**What the exercise asks**
The answer must be every line from the entries below that contains "terminal".

Dataset excerpts:
-- -- --
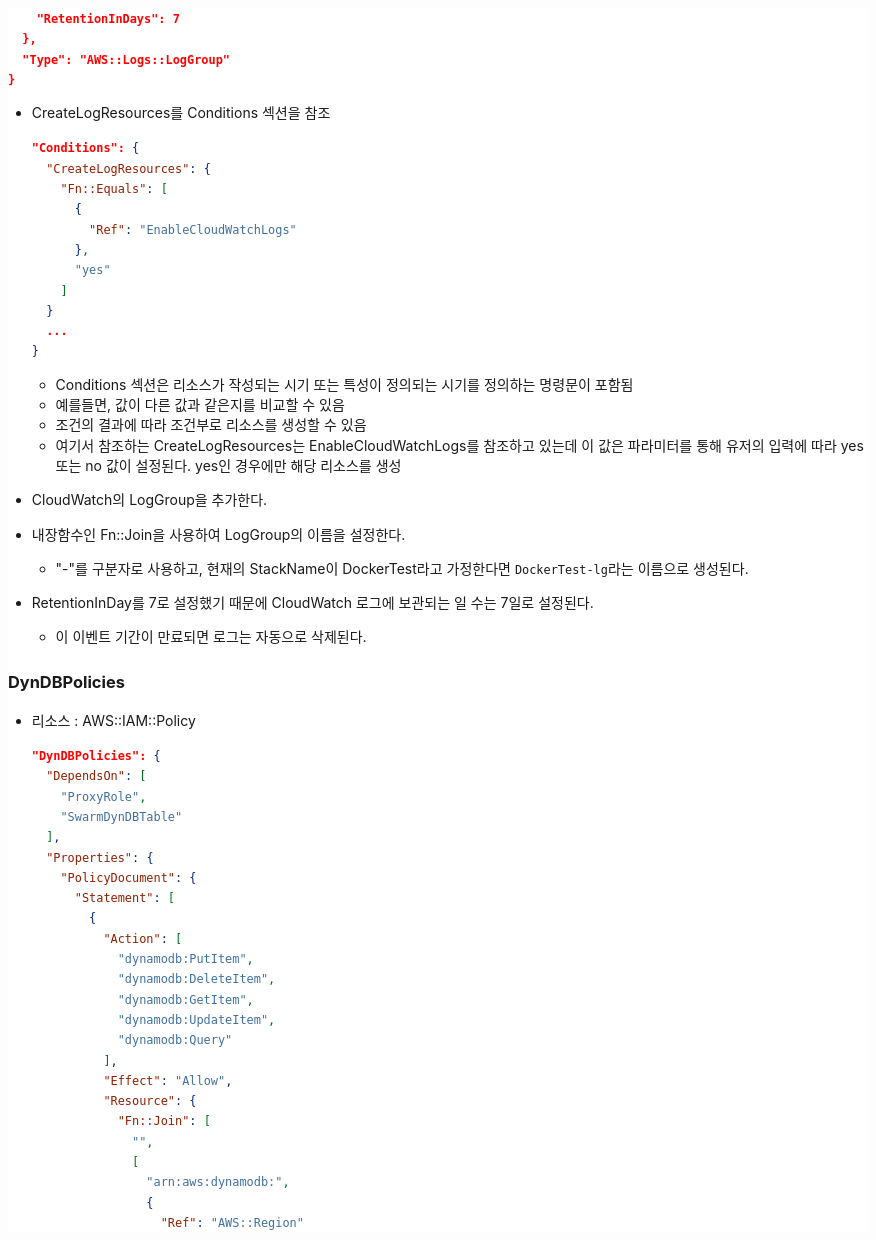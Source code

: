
   ```json
      "RetentionInDays": 7
    },
    "Type": "AWS::Logs::LogGroup"
  }
  ```

  * CreateLogResources를 Conditions 섹션을 참조

    ```json
    "Conditions": {
      "CreateLogResources": {
        "Fn::Equals": [
          {
            "Ref": "EnableCloudWatchLogs"
          },
          "yes"
        ]
      }
      ...
    }
    ```

    * Conditions 섹션은 리소스가 작성되는 시기 또는 특성이 정의되는 시기를 정의하는 명령문이 포함됨
    * 예를들면, 값이 다른 값과 같은지를 비교할 수 있음
    * 조건의 결과에 따라 조건부로 리소스를 생성할 수 있음
    * 여기서 참조하는 CreateLogResources는 EnableCloudWatchLogs를 참조하고 있는데 이 값은 파라미터를 통해 유저의 입력에 따라 yes 또는 no 값이 설정된다. yes인 경우에만 해당 리소스를 생성

  * CloudWatch의 LogGroup을 추가한다.

  * 내장함수인 Fn::Join을 사용하여 LogGroup의 이름을 설정한다.
    * "-"를 구분자로 사용하고, 현재의 StackName이 DockerTest라고 가정한다면 `DockerTest-lg`라는 이름으로 생성된다.

  * RetentionInDay를 7로 설정했기 때문에 CloudWatch 로그에 보관되는 일 수는 7일로 설정된다.
    * 이 이벤트 기간이 만료되면 로그는 자동으로 삭제된다.




### DynDBPolicies

* 리소스 : AWS::IAM::Policy

  ```json
  "DynDBPolicies": {
    "DependsOn": [
      "ProxyRole",
      "SwarmDynDBTable"
    ],
    "Properties": {
      "PolicyDocument": {
        "Statement": [
          {
            "Action": [
              "dynamodb:PutItem",
              "dynamodb:DeleteItem",
              "dynamodb:GetItem",
              "dynamodb:UpdateItem",
              "dynamodb:Query"
            ],
            "Effect": "Allow",
            "Resource": {
              "Fn::Join": [
                "",
                [
                  "arn:aws:dynamodb:",
                  {
                    "Ref": "AWS::Region"
  ```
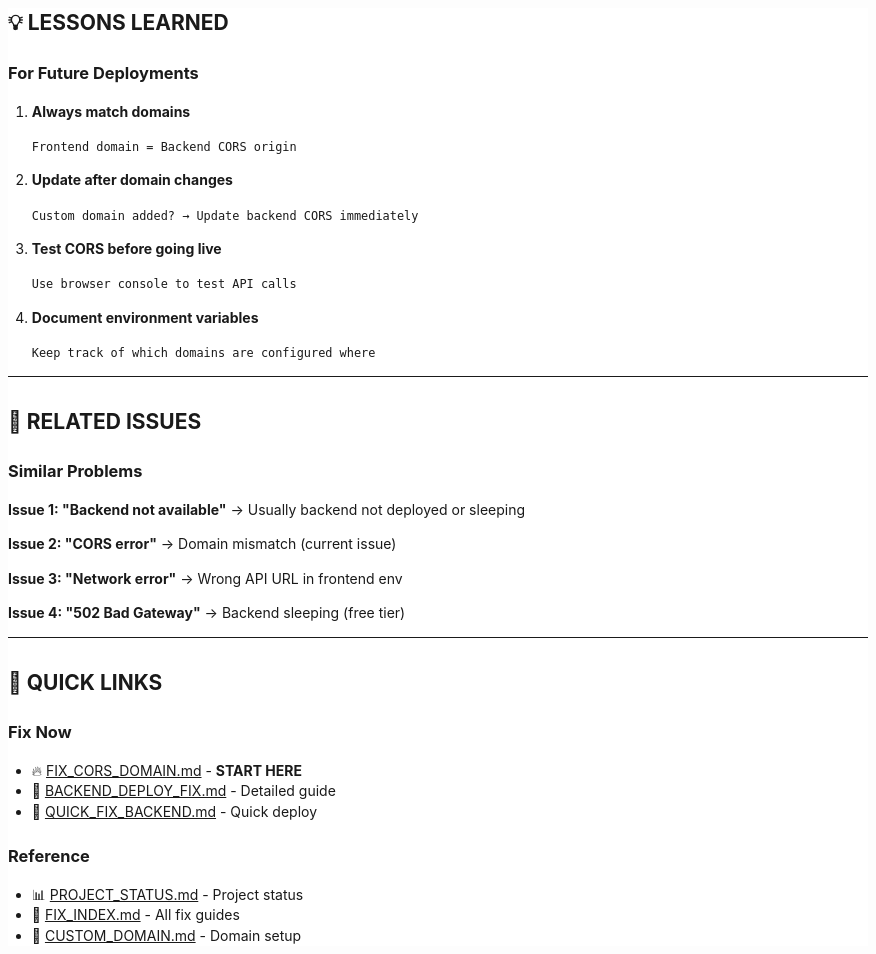 
## 💡 LESSONS LEARNED

### For Future Deployments

1. **Always match domains**
   ```
   Frontend domain = Backend CORS origin
   ```

2. **Update after domain changes**
   ```
   Custom domain added? → Update backend CORS immediately
   ```

3. **Test CORS before going live**
   ```
   Use browser console to test API calls
   ```

4. **Document environment variables**
   ```
   Keep track of which domains are configured where
   ```

---

## 🔗 RELATED ISSUES

### Similar Problems

**Issue 1: "Backend not available"**
→ Usually backend not deployed or sleeping

**Issue 2: "CORS error"**
→ Domain mismatch (current issue)

**Issue 3: "Network error"**
→ Wrong API URL in frontend env

**Issue 4: "502 Bad Gateway"**
→ Backend sleeping (free tier)

---

## 📱 QUICK LINKS

### Fix Now
- 🔥 [FIX_CORS_DOMAIN.md](FIX_CORS_DOMAIN.md) - **START HERE**
- 📖 [BACKEND_DEPLOY_FIX.md](BACKEND_DEPLOY_FIX.md) - Detailed guide
- 🚀 [QUICK_FIX_BACKEND.md](QUICK_FIX_BACKEND.md) - Quick deploy

### Reference
- 📊 [PROJECT_STATUS.md](PROJECT_STATUS.md) - Project status
- 📝 [FIX_INDEX.md](FIX_INDEX.md) - All fix guides
- 🔧 [CUSTOM_DOMAIN.md](CUSTOM_DOMAIN.md) - Domain setup
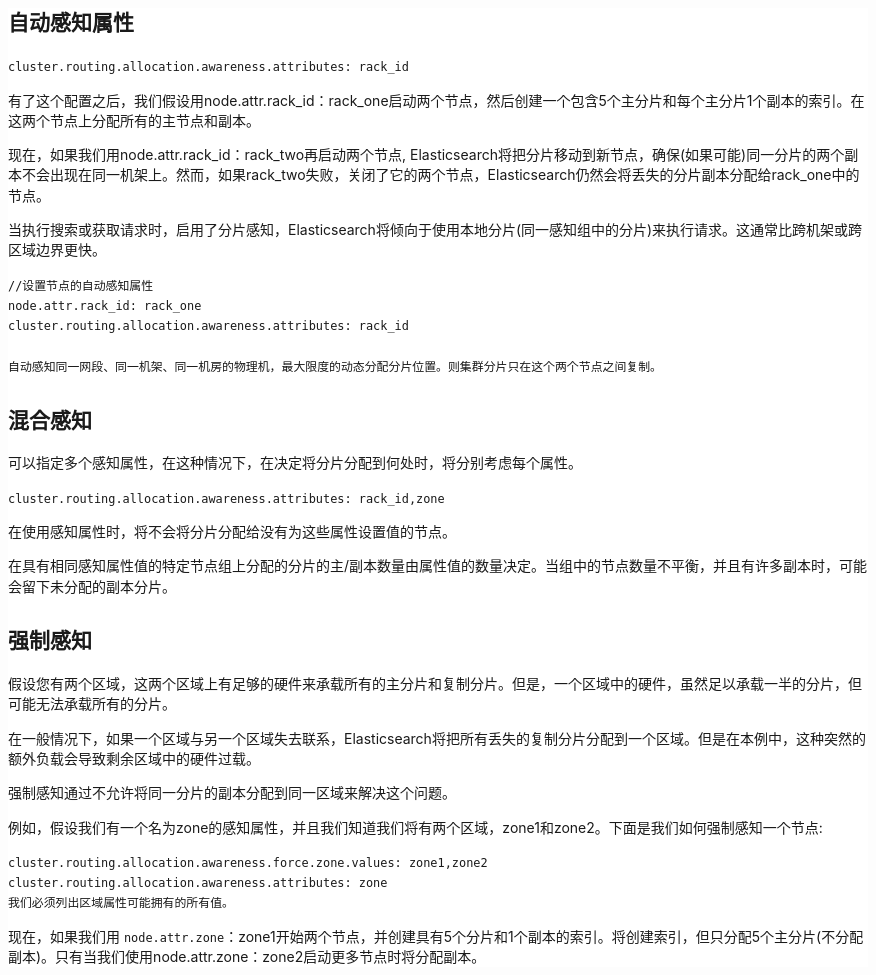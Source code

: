 



## 自动感知属性

```
cluster.routing.allocation.awareness.attributes: rack_id
```

有了这个配置之后，我们假设用node.attr.rack_id：rack_one启动两个节点，然后创建一个包含5个主分片和每个主分片1个副本的索引。在这两个节点上分配所有的主节点和副本。

现在，如果我们用node.attr.rack_id：rack_two再启动两个节点, Elasticsearch将把分片移动到新节点，确保(如果可能)同一分片的两个副本不会出现在同一机架上。然而，如果rack_two失败，关闭了它的两个节点，Elasticsearch仍然会将丢失的分片副本分配给rack_one中的节点。

当执行搜索或获取请求时，启用了分片感知，Elasticsearch将倾向于使用本地分片(同一感知组中的分片)来执行请求。这通常比跨机架或跨区域边界更快。

```
//设置节点的自动感知属性
node.attr.rack_id: rack_one
cluster.routing.allocation.awareness.attributes: rack_id

自动感知同一网段、同一机架、同一机房的物理机，最大限度的动态分配分片位置。则集群分片只在这个两个节点之间复制。
```



## 混合感知

可以指定多个感知属性，在这种情况下，在决定将分片分配到何处时，将分别考虑每个属性。

```
cluster.routing.allocation.awareness.attributes: rack_id,zone
```

在使用感知属性时，将不会将分片分配给没有为这些属性设置值的节点。

在具有相同感知属性值的特定节点组上分配的分片的主/副本数量由属性值的数量决定。当组中的节点数量不平衡，并且有许多副本时，可能会留下未分配的副本分片。



## 强制感知

假设您有两个区域，这两个区域上有足够的硬件来承载所有的主分片和复制分片。但是，一个区域中的硬件，虽然足以承载一半的分片，但可能无法承载所有的分片。

在一般情况下，如果一个区域与另一个区域失去联系，Elasticsearch将把所有丢失的复制分片分配到一个区域。但是在本例中，这种突然的额外负载会导致剩余区域中的硬件过载。

强制感知通过不允许将同一分片的副本分配到同一区域来解决这个问题。

例如，假设我们有一个名为zone的感知属性，并且我们知道我们将有两个区域，zone1和zone2。下面是我们如何强制感知一个节点:

```
cluster.routing.allocation.awareness.force.zone.values: zone1,zone2 
cluster.routing.allocation.awareness.attributes: zone
我们必须列出区域属性可能拥有的所有值。
```

现在，如果我们用 `node.attr.zone`：zone1开始两个节点，并创建具有5个分片和1个副本的索引。将创建索引，但只分配5个主分片(不分配副本)。只有当我们使用node.attr.zone：zone2启动更多节点时将分配副本。


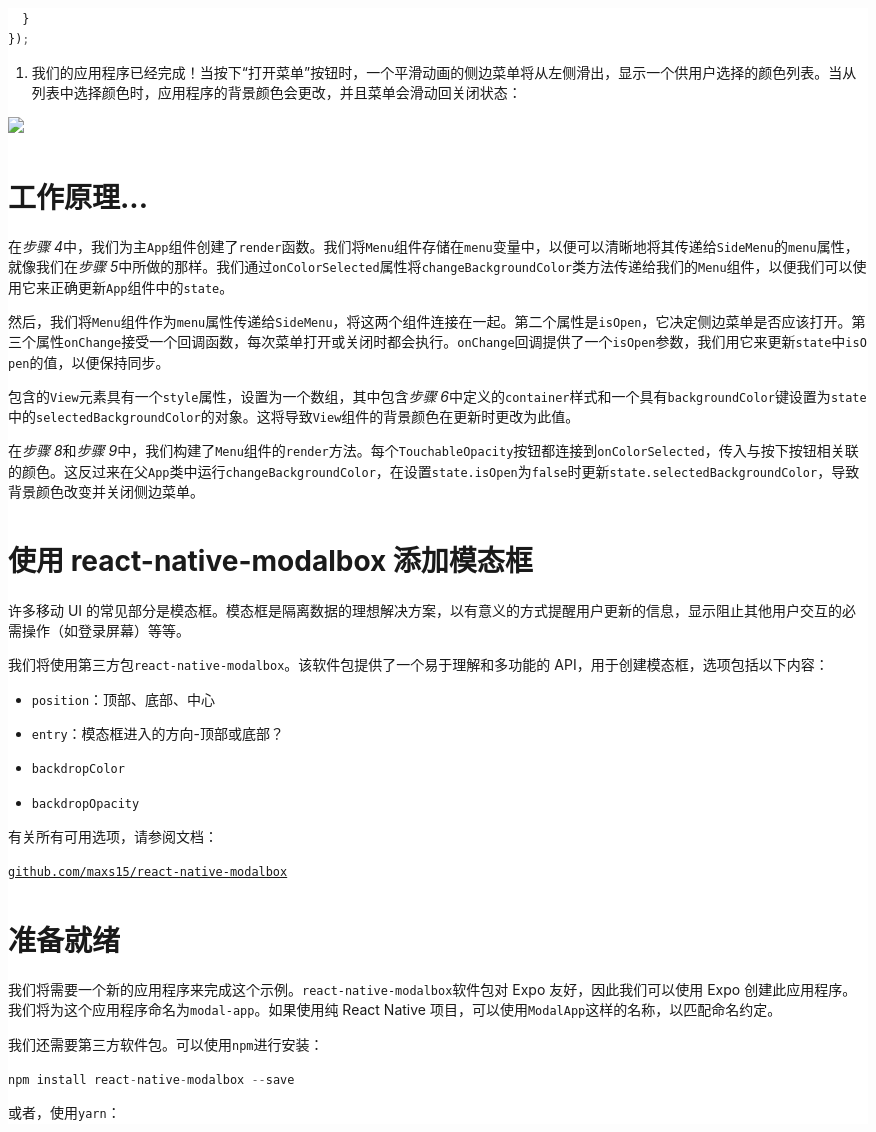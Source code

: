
 ```jsx
  }
});
```

1.  我们的应用程序已经完成！当按下“打开菜单”按钮时，一个平滑动画的侧边菜单将从左侧滑出，显示一个供用户选择的颜色列表。当从列表中选择颜色时，应用程序的背景颜色会更改，并且菜单会滑动回关闭状态：

![](https://github.com/OpenDocCN/freelearn-react-zh/raw/master/docs/rn-cb-2e/img/73ecede4-e54a-465c-af8c-e4e19f2dbe0e.png)

# 工作原理...

在*步骤 4*中，我们为主`App`组件创建了`render`函数。我们将`Menu`组件存储在`menu`变量中，以便可以清晰地将其传递给`SideMenu`的`menu`属性，就像我们在*步骤 5*中所做的那样。我们通过`onColorSelected`属性将`changeBackgroundColor`类方法传递给我们的`Menu`组件，以便我们可以使用它来正确更新`App`组件中的`state`。

然后，我们将`Menu`组件作为`menu`属性传递给`SideMenu`，将这两个组件连接在一起。第二个属性是`isOpen`，它决定侧边菜单是否应该打开。第三个属性`onChange`接受一个回调函数，每次菜单打开或关闭时都会执行。`onChange`回调提供了一个`isOpen`参数，我们用它来更新`state`中`isOpen`的值，以便保持同步。

包含的`View`元素具有一个`style`属性，设置为一个数组，其中包含*步骤 6*中定义的`container`样式和一个具有`backgroundColor`键设置为`state`中的`selectedBackgroundColor`的对象。这将导致`View`组件的背景颜色在更新时更改为此值。

在*步骤 8*和*步骤 9*中，我们构建了`Menu`组件的`render`方法。每个`TouchableOpacity`按钮都连接到`onColorSelected`，传入与按下按钮相关联的颜色。这反过来在父`App`类中运行`changeBackgroundColor`，在设置`state.isOpen`为`false`时更新`state.selectedBackgroundColor`，导致背景颜色改变并关闭侧边菜单。

# 使用 react-native-modalbox 添加模态框

许多移动 UI 的常见部分是模态框。模态框是隔离数据的理想解决方案，以有意义的方式提醒用户更新的信息，显示阻止其他用户交互的必需操作（如登录屏幕）等等。

我们将使用第三方包`react-native-modalbox`。该软件包提供了一个易于理解和多功能的 API，用于创建模态框，选项包括以下内容：

+   `position`：顶部、底部、中心

+   `entry`：模态框进入的方向-顶部或底部？

+   `backdropColor`

+   `backdropOpacity`

有关所有可用选项，请参阅文档：

[`github.com/maxs15/react-native-modalbox`](https://github.com/maxs15/react-native-modalbox)

# 准备就绪

我们将需要一个新的应用程序来完成这个示例。`react-native-modalbox`软件包对 Expo 友好，因此我们可以使用 Expo 创建此应用程序。我们将为这个应用程序命名为`modal-app`。如果使用纯 React Native 项目，可以使用`ModalApp`这样的名称，以匹配命名约定。

我们还需要第三方软件包。可以使用`npm`进行安装：

```jsx
npm install react-native-modalbox --save
```

或者，使用`yarn`：
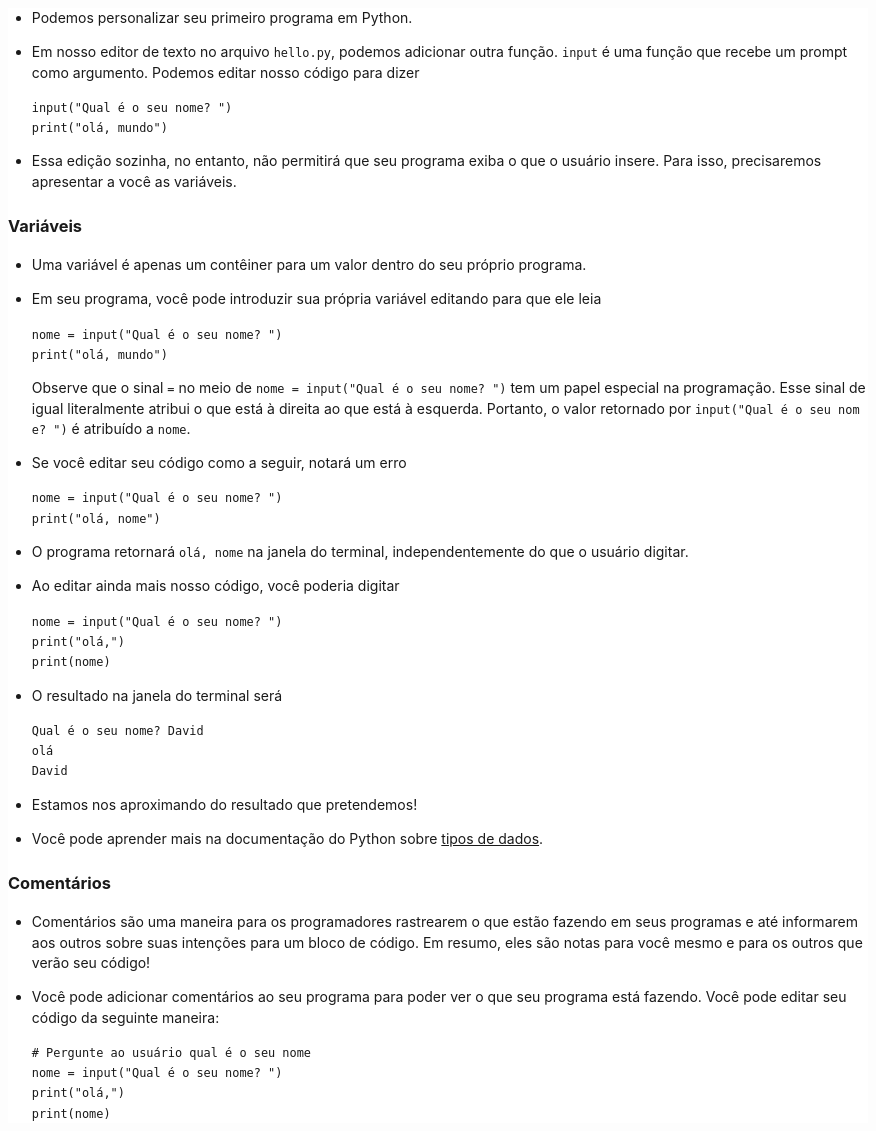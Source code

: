 - Podemos personalizar seu primeiro programa em Python.
- Em nosso editor de texto no arquivo `hello.py`, podemos adicionar outra função. `input` é uma função que recebe um prompt como argumento. Podemos editar nosso código para dizer

      input("Qual é o seu nome? ")
      print("olá, mundo")

- Essa edição sozinha, no entanto, não permitirá que seu programa exiba o que o usuário insere. Para isso, precisaremos apresentar a você as variáveis.

### Variáveis

- Uma variável é apenas um contêiner para um valor dentro do seu próprio programa.
- Em seu programa, você pode introduzir sua própria variável editando para que ele leia

      nome = input("Qual é o seu nome? ")
      print("olá, mundo")

  Observe que o sinal `=` no meio de `nome = input("Qual é o seu nome? ")` tem um papel especial na programação. Esse sinal de igual literalmente atribui o que está à direita ao que está à esquerda. Portanto, o valor retornado por `input("Qual é o seu nome? ")` é atribuído a `nome`.

- Se você editar seu código como a seguir, notará um erro

      nome = input("Qual é o seu nome? ")
      print("olá, nome")

- O programa retornará `olá, nome` na janela do terminal, independentemente do que o usuário digitar.
- Ao editar ainda mais nosso código, você poderia digitar

      nome = input("Qual é o seu nome? ")
      print("olá,")
      print(nome)

- O resultado na janela do terminal será

      Qual é o seu nome? David
      olá
      David

- Estamos nos aproximando do resultado que pretendemos!
- Você pode aprender mais na documentação do Python sobre [tipos de dados](https://docs.python.org/3/library/datatypes.html).

### Comentários

- Comentários são uma maneira para os programadores rastrearem o que estão fazendo em seus programas e até informarem aos outros sobre suas intenções para um bloco de código. Em resumo, eles são notas para você mesmo e para os outros que verão seu código!
- Você pode adicionar comentários ao seu programa para poder ver o que seu programa está fazendo. Você pode editar seu código da seguinte maneira:

      # Pergunte ao usuário qual é o seu nome
      nome = input("Qual é o seu nome? ")
      print("olá,")
      print(nome)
-- -- --
**Solved exercise**
- O programa retornará `olá, nome` na janela do terminal, independentemente do que o usuário digitar.
- O resultado na janela do terminal será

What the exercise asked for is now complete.